Dinner at Parlour 5 Regents Street, London NW10 5LG.

Five tips for this well below average establishment.

Well lets get stuck into this very odd place indeed, on arrival met by the barman who was making a cocktail, asked if we could see a wine list and was sort of told off bit like at school, he then gave me a drinks list, i asked for a bottle of house white, after some time nothing had arrived asked again … this time he was a bit more stern and said someone else would deal with it. well it arrived and actually not to bad. then sitting at the table the bread arrived, again the bread was not to bad very heavy Soda Bread, now with a heavy lump of bread like this you want some proper butter with a little salt in it, will they had Mr Whippy do some magic, what i got was a small dollop of tastes foam. HORRID , Tip 1 SERVE BUTTER and stop trying to be smart.

Next the menu arrives, OMG what a collection of utter nonsense and very poor descriptions. I will not bother to go through all but

Chicken Kyiv this was a ball of very dry tasteless chicken over cooked and bar the garlic no other taste at all HORRID Tip 2 don't mess with things unless you can make them better, this was terrible, start again and if you have no idea which you don't purchase a cook book or go on line.

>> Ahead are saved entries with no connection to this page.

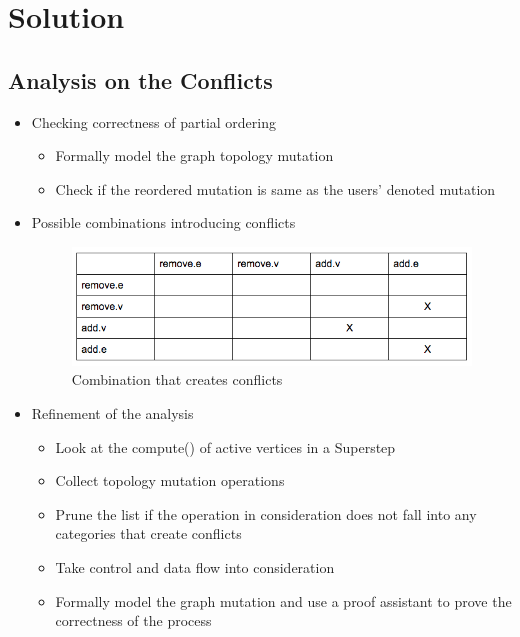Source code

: \section{Solution}

\subsection{Analysis on the Conflicts}

\begin{frame}
	\begin{itemize}
		\item Checking correctness of partial ordering	
		\linebreak
		\begin{itemize}
			\item Formally model the graph topology mutation
			\linebreak
			\item Check if  the reordered mutation is same as the users' denoted mutation
		\end{itemize}
	\end{itemize}
\end{frame}

\begin{frame}
	\begin{itemize}
		\item Possible combinations introducing conflicts
		\linebreak
			\begin{figure}
			\includegraphics[width=0.8\linewidth]{figures/table.jpg}
			\caption{Combination that creates conflicts}
			\end{figure}
	\end{itemize}
\end{frame}

\begin{frame}	
		 \begin{itemize}
		      \item Refinement of the analysis
		      \linebreak
		   	  \begin{itemize}
				\item Look at the compute() of active vertices in a Superstep 
				\item Collect topology mutation operations
				\item Prune the list if the operation in consideration does not fall into any categories that create conflicts
				\item Take control and data flow into consideration
				\item Formally model the graph mutation and use a proof assistant to prove the correctness of the process
		     	  \end{itemize}
		  \end{itemize}
\end{frame}

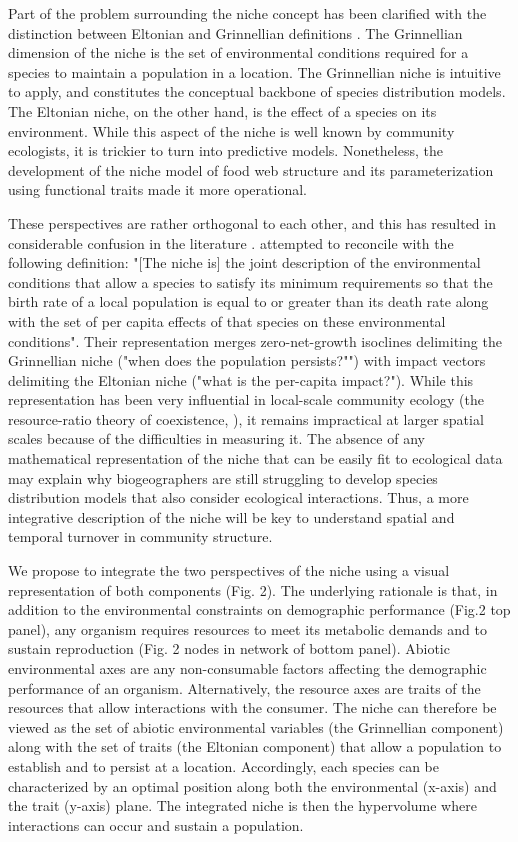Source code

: \documentclass[12pt]{article}
\begin{document}
Part of the problem surrounding the niche concept has been clarified with the
distinction between Eltonian and Grinnellian definitions \citep{Chase2003}.
The Grinnellian dimension of the niche is the set of environmental conditions
required for a species to maintain a population in a location. The Grinnellian
niche is intuitive to apply, and constitutes the conceptual backbone of
species distribution models. The Eltonian niche, on the other hand, is the
effect of a species on its environment. While this aspect of the niche is well
known by community ecologists, it is trickier to turn into predictive models.
Nonetheless, the development of the niche model of food web structure
\citep{Williams2000} and its parameterization using functional traits
\citep{Gravel2013; Bartomeus2016} made it more operational.

These perspectives are rather orthogonal to each other, and this has resulted
in considerable confusion in the literature \citep{McInerny2012a}.
\citealt{Chase2003} attempted to reconcile with the following definition:
"[The niche is] the joint description of the environmental conditions that
allow a species to satisfy its minimum requirements so that the birth rate of
a local population is equal to or greater than its death rate along with the
set of per capita effects of that species on these environmental conditions".
Their representation merges zero-net-growth isoclines delimiting the
Grinnellian niche ("when does the population persists?"") with impact vectors
delimiting the Eltonian niche ("what is the per-capita impact?"). While this
representation has been very influential in local-scale community ecology (the
resource-ratio theory of coexistence, \citealt{Tilman1982}), it remains
impractical at larger spatial scales because of the difficulties in measuring
it. The absence of any mathematical representation of the niche that can be
easily fit to ecological data may explain why biogeographers are still
struggling to develop species distribution models that also consider
ecological interactions. Thus, a more integrative description of the niche
will be key to understand spatial and temporal turnover in community
structure.

We propose to integrate the two perspectives of the niche using a visual
representation of both components (Fig. 2). The underlying rationale is that,
in addition to the environmental constraints on demographic performance (Fig.2
top panel), any organism requires resources to meet its metabolic demands and
to sustain reproduction (Fig. 2 nodes in network of bottom panel). Abiotic
environmental axes are any non-consumable factors affecting the demographic
performance of an organism. Alternatively, the resource axes are traits of the
resources that allow interactions with the consumer. The niche can therefore
be viewed as the set of abiotic environmental variables (the Grinnellian
component) along with the set of traits (the Eltonian component) that allow a
population to establish and to persist at a location. Accordingly, each
species can be characterized by an optimal position along both the
environmental (x-axis) and the trait (y-axis) plane. The integrated niche is
then the hypervolume where interactions can occur and sustain a population.
\end{document}
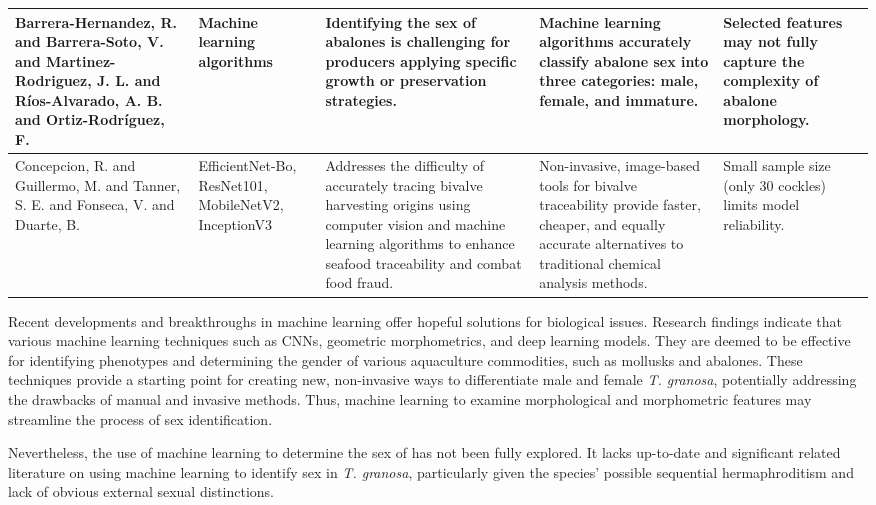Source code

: \begin{table}[]
\begin{adjustbox}{scale=0.55,center}
\begin{tabular}{|p{5cm}|p{5cm}|p{8cm}|p{8cm}|p{8cm}|}
		Barrera-Hernandez, R. and Barrera-Soto, V. and Martinez-Rodriguez, J. L. and Ríos-Alvarado, A. B. and Ortiz-Rodríguez, F. &
		Machine learning algorithms &
		Identifying the sex of abalones is challenging for producers applying specific growth or preservation strategies. &
		Machine learning algorithms accurately classify abalone sex into three categories: male, female, and immature. &
		Selected features may not fully capture the complexity of abalone morphology. \\ \hline
		
		Concepcion, R. and Guillermo, M. and Tanner, S. E. and Fonseca, V. and Duarte, B. &
		EfficientNet-Bo, ResNet101, MobileNetV2, InceptionV3 &
		Addresses the difficulty of accurately tracing bivalve harvesting origins using computer vision and machine learning algorithms to enhance seafood traceability and combat food fraud. &
		Non-invasive, image-based tools for bivalve traceability provide faster, cheaper, and equally accurate alternatives to traditional chemical analysis methods. &
		Small sample size (only 30 cockles) limits model reliability. \\ \hline
		
	\end{tabular}
	\end{adjustbox}
\end{table}

\newpage

Recent developments and breakthroughs in machine learning offer hopeful solutions for biological issues. Research findings indicate that various machine learning techniques such as CNNs, geometric morphometrics, and deep learning models. They are deemed to be effective for identifying phenotypes and determining the gender of various aquaculture commodities, such as mollusks and abalones. These techniques provide a starting point for creating new, non-invasive ways to differentiate male and female \textit{T. granosa}, potentially addressing the drawbacks of manual and invasive methods. Thus,  machine learning to examine morphological and morphometric features may streamline the process of sex identification.

Nevertheless, the use of machine learning to determine the sex of \Tgranosa has not been fully explored. It lacks up-to-date and significant related literature on using machine learning to identify sex in \textit{T. granosa}, particularly given the species’ possible sequential hermaphroditism and lack of obvious external sexual distinctions.










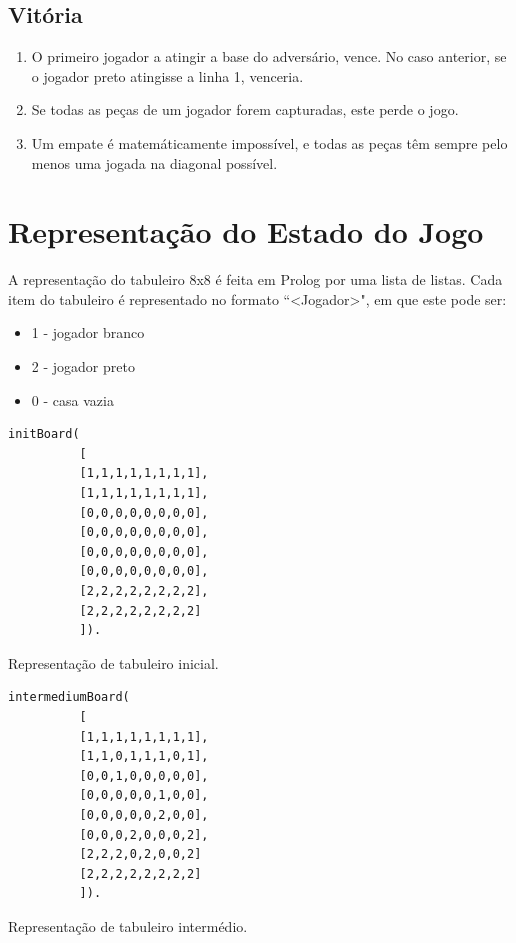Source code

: \documentclass[15pt,a4paper]{article}
\begin{document}
\subsection{Vitória}
\begin{enumerate}
\item O primeiro jogador a atingir a base do adversário, vence. No caso anterior, se o jogador preto atingisse a linha 1, venceria.
\item Se todas as peças de um jogador forem capturadas, este perde o jogo.
\item Um empate é matemáticamente impossível, e todas as peças têm sempre pelo menos uma jogada na diagonal possível.
\end{enumerate}


 
\section{Representação do Estado do Jogo}
A representação do tabuleiro 8x8 é feita em Prolog por uma lista de listas.
Cada item do tabuleiro é representado no formato ``<Jogador>", em que este pode ser:
\begin{itemize}
\item 1 - jogador branco
\item 2 - jogador preto
\item 0 - casa vazia
\end{itemize}

\begin{code}[H]
	\begin{verbatim}
initBoard(
		  [
		  [1,1,1,1,1,1,1,1],
		  [1,1,1,1,1,1,1,1],
		  [0,0,0,0,0,0,0,0],
		  [0,0,0,0,0,0,0,0],
		  [0,0,0,0,0,0,0,0],
		  [0,0,0,0,0,0,0,0],
		  [2,2,2,2,2,2,2,2],
		  [2,2,2,2,2,2,2,2]
		  ]).
\end{verbatim}
\caption{Representação de tabuleiro inicial.}      
\end{code}

\begin{code}[H]
	\begin{verbatim}
intermediumBoard(
		  [
		  [1,1,1,1,1,1,1,1],
		  [1,1,0,1,1,1,0,1],
		  [0,0,1,0,0,0,0,0],
		  [0,0,0,0,0,1,0,0],
		  [0,0,0,0,0,2,0,0],
		  [0,0,0,2,0,0,0,2],
		  [2,2,2,0,2,0,0,2]
		  [2,2,2,2,2,2,2,2]
		  ]).
\end{verbatim}
\caption{Representação de tabuleiro intermédio.}
\end{code}
\end{document}
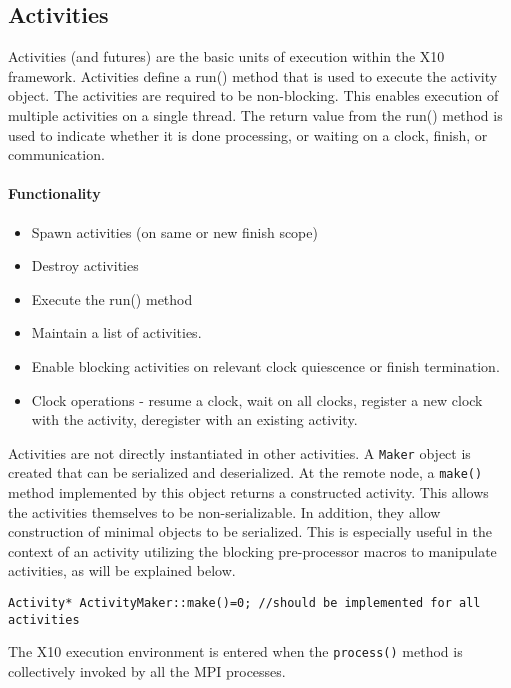 
\subsection{Activities}

Activities (and futures) are the basic units of execution within the
X10 framework. Activities define a run() method that is used to
execute the activity object. The activities are required to be
non-blocking. This enables execution of multiple activities on a
single thread. The return value from the run() method is used to
indicate whether it is done processing, or waiting on a clock, finish,
or communication. 

\paragraph{Functionality}

\begin{itemize}
\item Spawn activities (on same or new finish scope)
\item Destroy activities
\item Execute the run() method
\item Maintain a list of activities.
\item Enable blocking activities on relevant clock quiescence or finish
  termination. 
\item Clock operations - resume a clock, wait on all clocks, register a
  new clock with the activity, deregister with an existing activity. 
\end{itemize}

Activities are not directly instantiated in other activities. A {\tt Maker}
object is created that can be serialized and deserialized. At the
remote node, a {\tt make()} method implemented by this object returns a
constructed activity. This allows the activities themselves to be
non-serializable. In addition, they allow construction of minimal
objects to be serialized. This is especially useful in the context of
an activity utilizing the blocking pre-processor macros to manipulate
activities, as will be explained below.

\begin{verbatim}
Activity* ActivityMaker::make()=0; //should be implemented for all activities 
\end{verbatim}

The X10 execution environment is entered when the {\tt process()} method is
collectively invoked by all the MPI processes. 

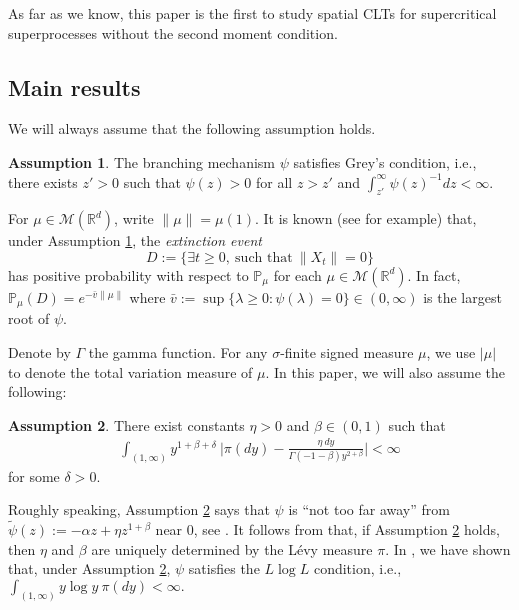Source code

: \documentclass[12pt,a4paper]{amsart}
\theoremstyle{plain}
\theoremstyle{definition}
\newtheorem{asp}{Assumption}
\numberwithin{equation}{section}
\begin{document}
As far as we know, this paper is the first to study spatial CLTs for supercritical superprocesses without the second moment condition.

\subsection{Main results}
\label{sec:I:R}
We will always assume that the following assumption holds.
\begin{asp}
  \label{asp: Greys condition}
  The branching mechanism $\psi$ satisfies Grey's condition, i.e., there exists $z' > 0$ such that $\psi(z) > 0$ for all $z>z'$ and  $\int_{z'}^\infty \psi(z)^{-1}dz < \infty$.
\end{asp}
For $\mu \in \mathcal M(\mathbb R^d)$, write $\|\mu\| = \mu(1)$.
It is known (see \cite[Theorems 12.5 \& 12.7]{Kyprianou2014Fluctuations} for example) that, under Assumption \ref{asp: Greys condition}, the \emph{extinction event}
$$D :=\{\exists t\geq 0,~\text{such that}~ \|X_t\| =0 \}$$
has positive probability with respect to $\mathbb P_\mu$ for each  $\mu \in \mathcal M(\mathbb R^d)$.
In fact, $ \mathbb{P}_{\mu} (D) = e^{-\bar v \|\mu\|}$ where $ \bar v := \sup\{\lambda \geq 0: \psi(\lambda) = 0\} \in (0,\infty) $ is the largest root of $\psi$.

Denote by $\Gamma$ the gamma function.
For any $\sigma$-finite signed measure $\mu$, we use $|\mu|$ to denote the total variation measure of $\mu$.
In this paper, we will also assume the following:
\begin{asp}
  \label{asp: branching mechanism}
  There exist constants $\eta > 0$ and $\beta \in (0,1)$ such that
  \begin{align}
    \label{eq: asp of branching mechanism}
    \int_{(1,\infty)}y^{1+\beta +\delta}~\Big|\pi(dy)-\frac{\eta~dy}{\Gamma(-1-\beta)y^{2+\beta}}\Big| <\infty
  \end{align}
	for some $\delta > 0$.
\end{asp}

Roughly speaking, Assumption \ref{asp: branching mechanism} says that $\psi$ is ``not too far away'' from $\widetilde \psi(z) := - \alpha z + \eta z^{1+\beta}$ near $0$, see \cite[Remark 1.3]{RenSongSunZhao2019Stable}.
It follows from \cite[Lemma 2.2]{RenSongSunZhao2019Stable}  that, if Assumption \ref{asp: branching mechanism} holds, then $\eta$ and $\beta$ are uniquely determined by the L\'evy measure $\pi$.
In \cite[Lemma 2.3]{RenSongSunZhao2019Stable}, we have shown  that,
under Assumption \ref{asp: branching mechanism},
 $\psi$ satisfies the $L \log L$ condition, i.e., $ \int_{(1,\infty)} y\log y~\pi(dy) < \infty. $
\end{document}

Cow Pie with or without . whats that all about …. well its with or with out potatoes or cabbage … err is this a joke ? the pie was just ok. why be so clever with the menu, doing so means you have to ask the grumpy Mr Stern at the bar what on earth is “with or without” Tip 3 DO A MENU PEOPLE UNDERSTAND.

Steak Tartare pickled carrots and mustard, I love a Steak Tartare, this was a total car crash and beyond HORRID Tip 4 (as you don't have a cook book yet) to make a Steak Tartare you need to start with the very best Fillet Steak with little fat then banana shallots chopped very fine, egg yoke raw, a little capers, mustard, Worcester sauce, Tobacco etc. Now as this is raw meat and egg dish the quality of the beef and the way its prepared is important, so keeping it cold is a good thing, also its a wonderful dish as its full of textures and flavours that work in a very simple way.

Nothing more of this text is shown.